That was my thought upon seeing today's commemoration on the calendar. So I did a little checking.
Turns out that Johann Karl Wilhelm Loehe is a Renewer of the Church with a somewhat local connection to me. Loehe, a Pietist pastor from Franconia, responded to a call for missionaries to the American wilderness by planning a mission village that would minister to the Native Americans. With his guidance, in 1845 a small group of missionaries and a mission pastor left Bremen, endured a difficult sea voyage to the United States and eventually wound up in the forests of Michigan, near Saginaw. The group founded a village named Frankenmuth -- "courage of the Franks" -- and established St. Lorenz Church, which like Frankenmuth is still alive and thriving. The missionaries did not have a great deal of long-term success converting the Native Americans, but they did help provide a comforting bit of home to many a new immigrant from Germany looking for a place to settle, and their church also became one of the founding congregations of the Lutheran Church-Missouri Synod. So even though Loehe never left Germany, his vision of the Church as an active, in-breaking presence in new places was a significant influence on Lutheranism in the New World.

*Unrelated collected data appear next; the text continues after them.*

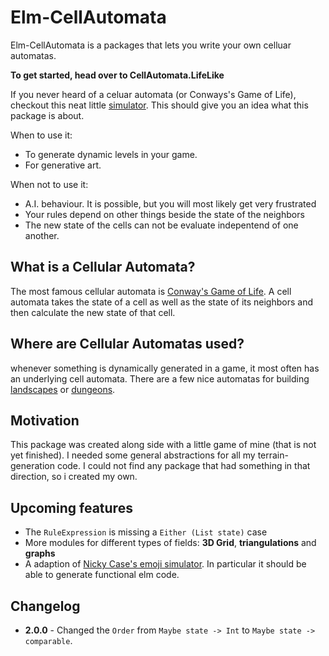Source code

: # Elm-CellAutomata
Elm-CellAutomata is a packages that lets you write your own celluar automatas.

**To get started, head over to CellAutomata.LifeLike**

If you never heard of a celuar automata (or Conways's Game of Life),  
checkout this neat little [simulator](https://ncase.me/simulating/model/). This should give you an idea what this package is about.

When to use it:
* To generate dynamic levels in your game.
* For generative art.

When not to use it:
* A.I. behaviour. It is possible, but you will most likely get very frustrated
* Your rules depend on other things beside the state of the neighbors
* The new state of the cells can not be evaluate indepentend of one another.

## What is a Cellular Automata?
The most famous cellular automata is [Conway's Game of Life](https://en.wikipedia.org/wiki/Conway%27s_Game_of_Life).
A cell automata takes the state of a cell as well as the state of its neighbors
and then calculate the new state of that cell.

## Where are Cellular Automatas used?
whenever something is dynamically generated in a game, it most often has an underlying cell automata.
There are a few nice automatas for building [landscapes](https://mewo2.com/notes/terrain/) or [dungeons](http://www.roguebasin.com/index.php?title=Cellular_Automata_Method_for_Generating_Random_Cave-Like_Levels).

## Motivation
This package was created along side with a little game of mine (that is not yet finished).
I needed some general abstractions for all my terrain-generation code.
I could not find any package that had something in that direction,
so i created my own.

## Upcoming features
* The `RuleExpression` is missing a `Either (List state)` case
* More modules for different types of fields: **3D Grid**, **triangulations** and **graphs**
* A adaption of [Nicky Case's emoji simulator](https://ncase.me/simulating/model/).
In particular it should be able to generate functional elm code.

## Changelog

* **2.0.0** - Changed the `Order` from `Maybe state -> Int` to `Maybe state -> comparable`.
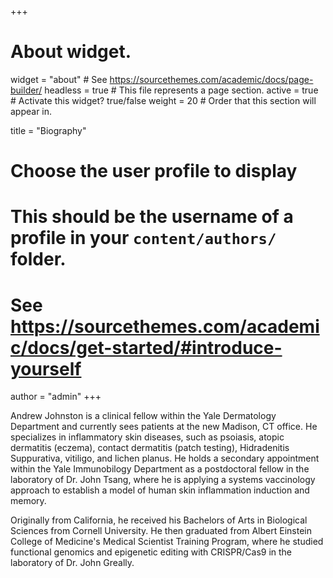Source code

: +++
# About widget.
widget = "about"  # See https://sourcethemes.com/academic/docs/page-builder/
headless = true  # This file represents a page section.
active = true  # Activate this widget? true/false
weight = 20  # Order that this section will appear in.

title = "Biography"

# Choose the user profile to display
# This should be the username of a profile in your `content/authors/` folder.
# See https://sourcethemes.com/academic/docs/get-started/#introduce-yourself
author = "admin"
+++

Andrew Johnston is a clinical fellow within the Yale Dermatology Department and currently sees patients at the new Madison, CT office. He specializes in inflammatory skin diseases, such as psoiasis, atopic dermatitis (eczema), contact dermatitis (patch testing), Hidradenitis Suppurativa, vitiligo, and lichen planus. He holds a secondary appointment within the Yale Immunobilogy Department as a postdoctoral fellow in the laboratory of Dr. John Tsang, where he is applying a systems vaccinology approach to establish a model of human skin inflammation induction and memory. 

 Originally from California, he received his Bachelors of Arts in Biological Sciences from Cornell University. He then graduated from Albert Einstein College of Medicine's Medical Scientist Training Program, where he studied functional genomics and epigenetic editing with CRISPR/Cas9 in the laboratory of Dr. John Greally.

You can read all about Loehe and the beginnings of St. Lorenz here .
A couple of my college friends were Frankenmuth residents who worshipped at St. Lorenz. And I can't help but think that the church infrastructure that had its start in Frankenmuth had something to do with the planting of my young-childhood church, the long-closed Zion Evangelical Lutheran Church, in a corner of Outer Podunk once upon a time.